Fig. 2. Test bench architecture for the ANTARES LCM-DAQ board

The tests are divided into 3 sets: hardware tests of some components on the LCM-DAQ board (*e.g.* programming of the FPGA); emulation of ARS board (slow control communication and data flow with the ARS boards, simulation of trigger signaling); emulation of communications with others physical sensors (thermal, acoustical). For each of the LCM-DAQ functionality to test we have developed a corresponding IP core and a specialized C++ callback function.

Adopted SoC approach allowed us to trade complexity of IP cores against the complexity of corresponding software. Most of these IP cores became very simple to design because we only had to access FPGA registers in the read/write mode executing test sequences in software. The ARS data transfer tests, however, required development of high speed IP cores.

Fig. 3 schematically describes the IP core designed to simulate data flow from the tester to the LCM-DAQ board. The ARS ASICs behave like data generators using a readout signal to directly write data into a memory located in the LCM-DAQ board FPGA. Each ARS ASIC can generate 6 types of events with sizes ranging from 4 to 519 bytes. The IP core includes a 16x256 on-chip memory where predefined event data are stored. A finite state machine uses a 50 MHz readout clock from LCM-DAQ board to serialize the data and to send them at 350 Mbit/s. Three-state LVDS buffers of the FPGA emulate the data readout links in the tester board.

While in the data flow tests the task of the embedded processor is limited to data transfer initiations, in the slow control interface tests it brings the flexibility in defining the test actions. The slow control communications between the LCM-DAQ board and ARS boards are based on a protocol derived from the Motorola Serial Peripheral Interface (SPI) and imply reading/writing operations on the 239-bit parameter register of the ARS ASIC. A LCM-DAQ board can configure four ARS boards containing three ARS chips each. Data are formatted in frames transmitted from and to the ARS chips on a bi-directional shared serial line at a slow 50 kHz clock generated by the LCM-DAQ board FPGA. Developed IP core emulates the presence of the 12 ARS ASICs and handles the SPI protocol. The embedded processor on its turn receives and interprets the slow control command and eventually responds on them according to the developed C++ software.

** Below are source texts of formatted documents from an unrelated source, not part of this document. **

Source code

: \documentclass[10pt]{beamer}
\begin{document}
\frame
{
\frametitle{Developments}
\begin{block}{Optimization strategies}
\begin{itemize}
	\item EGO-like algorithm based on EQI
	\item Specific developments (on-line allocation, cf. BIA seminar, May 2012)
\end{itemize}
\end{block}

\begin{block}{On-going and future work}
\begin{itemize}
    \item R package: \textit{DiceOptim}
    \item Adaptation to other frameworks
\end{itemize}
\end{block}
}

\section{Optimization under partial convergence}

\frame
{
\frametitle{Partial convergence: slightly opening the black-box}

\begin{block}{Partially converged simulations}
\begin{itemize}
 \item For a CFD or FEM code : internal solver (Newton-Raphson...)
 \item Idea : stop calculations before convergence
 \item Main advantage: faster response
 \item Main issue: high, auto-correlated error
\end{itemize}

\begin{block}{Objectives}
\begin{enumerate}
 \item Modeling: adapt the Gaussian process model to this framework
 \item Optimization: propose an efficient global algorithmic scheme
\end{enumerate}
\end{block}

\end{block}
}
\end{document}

#### Fig. 3. ARS Data flow emulation IP

Running Linux on the embedded platform made possible to reuse the ANTARES DAQ software framework, via a simple cross-compilation step. The control PC, the LCM-DAQ board and the tester board run C++ applications implementing a control state machine from the ANTARES RunControl software. The PC sends commands to LCM-DAQ and tester boards through the ControlHost message passing interface [5] keeping the boards perfectly synchronous with the state machine. The test bench operations are launched through a C++ GTK-based GUI which sends commands through a message passing server to each of the 3 interacting machines and generates for each LCM-DAQ board a test bench report used to populate the ANTARES quality control database.

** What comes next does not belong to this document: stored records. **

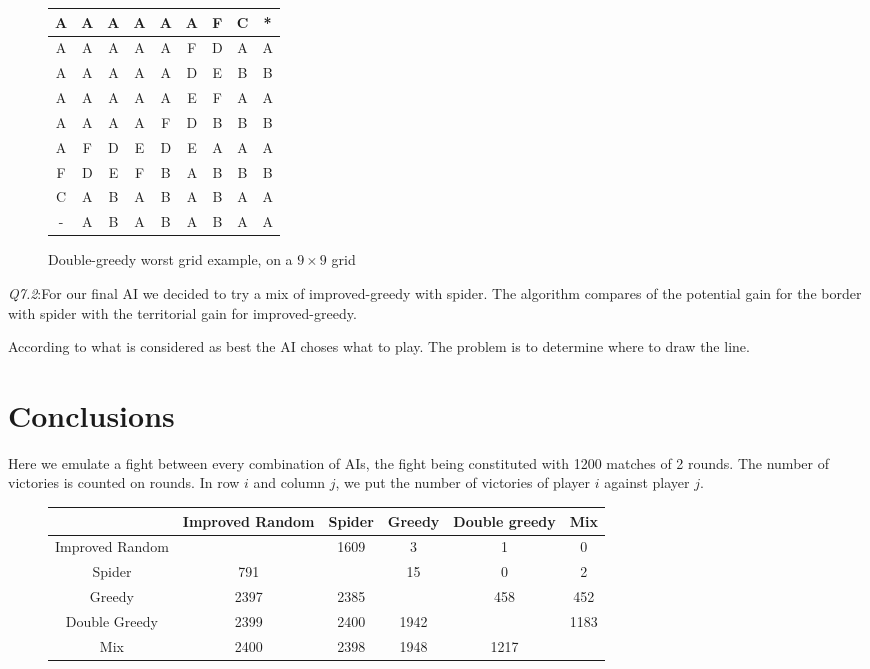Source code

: \documentclass[a4paper]{article}
\begin{document}
 \begin{figure}
 \begin{center}
 \begin{tabular}{|c|c|c|c|c|c|c|c|c|}
 \hline
 	A & A & A & A & A & A & F & C & * \\
 \hline
  	A & A & A & A & A & F & D & A & A \\
 \hline
  	A & A & A & A & A & D & E & B & B \\
 \hline
  	A & A & A & A & A & E & F & A & A \\
 \hline
  	A & A & A & A & F & D & B & B & B \\
 \hline
  	A & F & D & E & D & E & A & A & A \\
 \hline
  	F & D & E & F & B & A & B & B & B \\
 \hline
  	C & A & B & A & B & A & B & A & A \\
 \hline
  	- & A & B & A & B & A & B & A & A \\
  \hline
 \end{tabular}
 \end{center}
 \caption{Double-greedy worst grid example, on a $9 \times 9$ grid}
 \end{figure}

\emph{Q7.2}:For our final AI we decided to try a mix of improved-greedy with spider. The algorithm compares of the potential gain
 for the border with spider with the territorial gain for improved-greedy.
 
 According to what is considered as best the AI choses what to play. The problem is to determine where to draw the line.
 
\section{Conclusions}

Here we emulate a fight between every combination of AIs, the fight being constituted with 1200 matches of 2 rounds. \newline
The number of victories is counted on rounds. In row $i$ and column $j$, we put the number of victories of player $i$ against player $j$.\newline

\begin{figure}[b]
\begin{center}
\begin{tabular}{|c|c|c|c|c|c|}
  \hline
   & Improved Random & Spider & Greedy & Double greedy & Mix  \\
  \hline
  Improved Random && 1609 & 3 & 1 & 0\\
  \hline
  Spider & 791 && 15 & 0 & 2\\
  \hline
  Greedy & 2397 & 2385 && 458 & 452\\
  \hline
  Double Greedy & 2399 & 2400 & 1942 && 1183 \\
  \hline
  Mix & 2400 & 2398 & 1948 & 1217 &\\
  \hline
\end{tabular}
\end{center}
\end{figure}
\end{document}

The test bench allows for hot-swapping of the LCM-DAQ boards. It takes ~15 minutes to accomplish a complete test. The production test bench is already in use since March 2005. Up to July 2005, 150 LCM-DAQ boards will be manufactured, tested and, thus, ready for integration.

#### IV. THE SELECTIVE READ-OUT PROCESSOR

The SRP is part of the CMS ECAL read-out electronics [8]. It assists to on-line reduction of raw ECAL data to a level acceptable by the CMS DAQ system. For each positive level 1 trigger, the SRP is guided by trigger primitive generation electronics to identify ECAL regions with energy deposit satisfying certain programmable criteria. It then directs the ECAL read-out electronics to apply predefined zero suppression levels to the crystal data, depending whether the crystals fall within these regions or not.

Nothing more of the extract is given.